The annual income was about
one hundred and fifty thousand pounds, which was a smaller sum than was
then believed to be in the control of the monks. Nearly fifty thousand
persons were driven from the houses, to foment the discontent and to
arouse the pity of the people. Such, in brief, was the extent of the
suppression, but a little reflection will show that these statements of
cold facts convey no conception of the confusion and sorrow that must
have accompanied this terrific and wholesale assault upon an institution
that had been accumulating its possessions for eight hundred years. At
this distance from those tragic events, it is impossible to realize the
dismay of those who stood aghast at this ruthless destruction of such
venerable establishments.
_The Effect of the Suppression Upon the People_
For months the country had seen what was coming; letters from abbots and
priors poured in upon the king and parliament, begging them to spare the
ancient strongholds of religion. The churchmen argued: "If he plunders
the monasteries, will not his next step be to plunder the churches?"

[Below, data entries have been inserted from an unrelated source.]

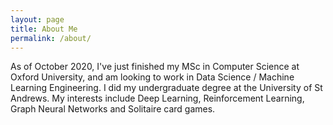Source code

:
 ```yaml
---
layout: page
title: About Me
permalink: /about/
---
```


As of October 2020, I've just finished my MSc in Computer Science at Oxford
University, and am looking to work in Data Science / Machine Learning
Engineering. I did my undergraduate degree at the University of St Andrews. My
interests include Deep Learning, Reinforcement Learning, Graph Neural Networks
and Solitaire card games.
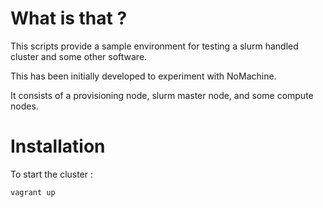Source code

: # What is that ?

This scripts provide a sample environment for testing a slurm handled cluster and some other software. 

This has been initially developed to experiment with NoMachine.

It consists of a provisioning node, slurm master node, and some compute nodes.

# Installation

To start the cluster :

```
vagrant up
```

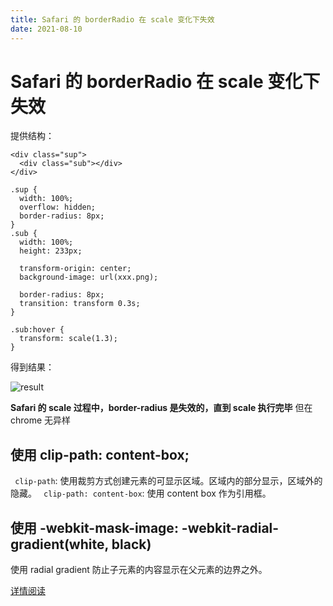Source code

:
 ```yaml
---
title: Safari 的 borderRadio 在 scale 变化下失效
date: 2021-08-10
---
```


# Safari 的 borderRadio 在 scale 变化下失效

提供结构：
```
<div class="sup">
  <div class="sub"></div>
</div>

.sup {
  width: 100%;
  overflow: hidden;
  border-radius: 8px;
}
.sub {
  width: 100%;
  height: 233px;
  
  transform-origin: center;
  background-image: url(xxx.png);

  border-radius: 8px;
  transition: transform 0.3s;
}

.sub:hover {
  transform: scale(1.3);
}

```

得到结果：

![result](/images/safari_b.gif)

**Safari 的 scale 过程中，border-radius 是失效的，直到 scale 执行完毕**
但在 chrome 无异样
## 使用 clip-path: content-box;

`` clip-path``: 使用裁剪方式创建元素的可显示区域。区域内的部分显示，区域外的隐藏。
`` clip-path: content-box``: 使用 content box 作为引用框。

## 使用 -webkit-mask-image: -webkit-radial-gradient(white, black)
使用 radial gradient 防止子元素的内容显示在父元素的边界之外。

[详情阅读](https://stackoverflow.com/questions/21087979/probleme-css3-scale-transform-and-overflowhidden-on-safari)
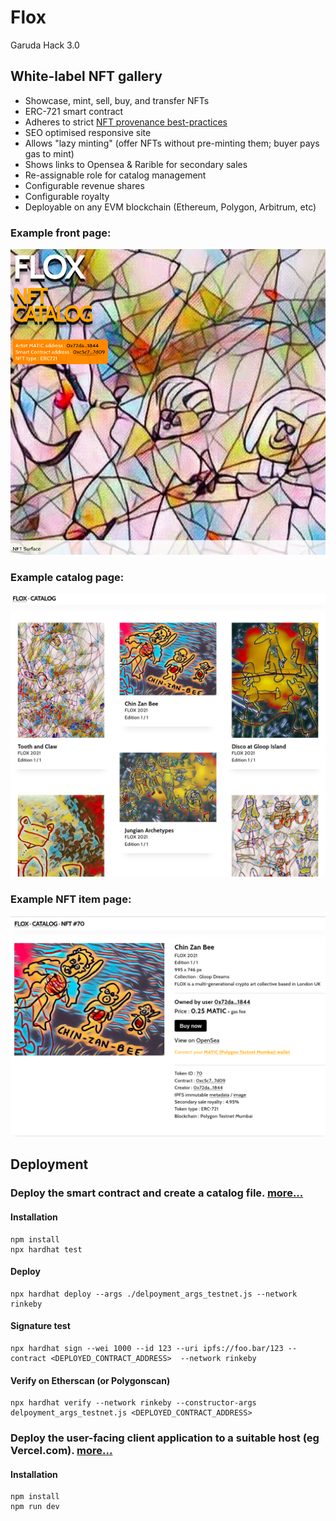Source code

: # Flox
Garuda Hack 3.0

## White-label NFT gallery

* Showcase, mint, sell, buy, and transfer NFTs
* ERC-721 smart contract
* Adheres to strict [NFT provenance best-practices](https://link.medium.com/LJjFKB999lb)
* SEO optimised responsive site
* Allows "lazy minting" (offer NFTs without pre-minting them; buyer pays gas to mint)
* Shows links to Opensea & Rarible for secondary sales
* Re-assignable role for catalog management
* Configurable revenue shares
* Configurable royalty
* Deployable on any EVM blockchain (Ethereum, Polygon, Arbitrum, etc)

### Example front page:

![NFT display/minting page](/public/front.png?raw=true "NFT display/minting page")

### Example catalog page:

![NFT gallery page](/public/catalog.png?raw=true "NFT gallery page")

### Example NFT item page:

![NFT display/minting page](/public/nft.png?raw=true "NFT display/minting page")

## Deployment

### Deploy the smart contract and create a catalog file. [more...](/smart-contract/)

#### Installation
```
npm install
npx hardhat test
```

#### Deploy
```
npx hardhat deploy --args ./delpoyment_args_testnet.js --network rinkeby 
```

#### Signature test
```
npx hardhat sign --wei 1000 --id 123 --uri ipfs://foo.bar/123 --contract <DEPLOYED_CONTRACT_ADDRESS>  --network rinkeby
```

#### Verify on Etherscan (or Polygonscan)
```
npx hardhat verify --network rinkeby --constructor-args delpoyment_args_testnet.js <DEPLOYED_CONTRACT_ADDRESS>
```

### Deploy the user-facing client application to a suitable host (eg Vercel.com). [more...](/client/)

#### Installation
```
npm install
npm run dev
```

They recalled what Sir Thomas More had said of their sovereign: "It is
true, his majesty is very gracious with me, but if only my head would
give him another castle in France, it would not be long before it
disappeared." Sympathy for the monks, an inborn conservatism, a natural
love for ancient institutions, a religious dread of trampling upon that
which was held sacred by the church, a secret antipathy to reform, all
these and other forces were against the suppression.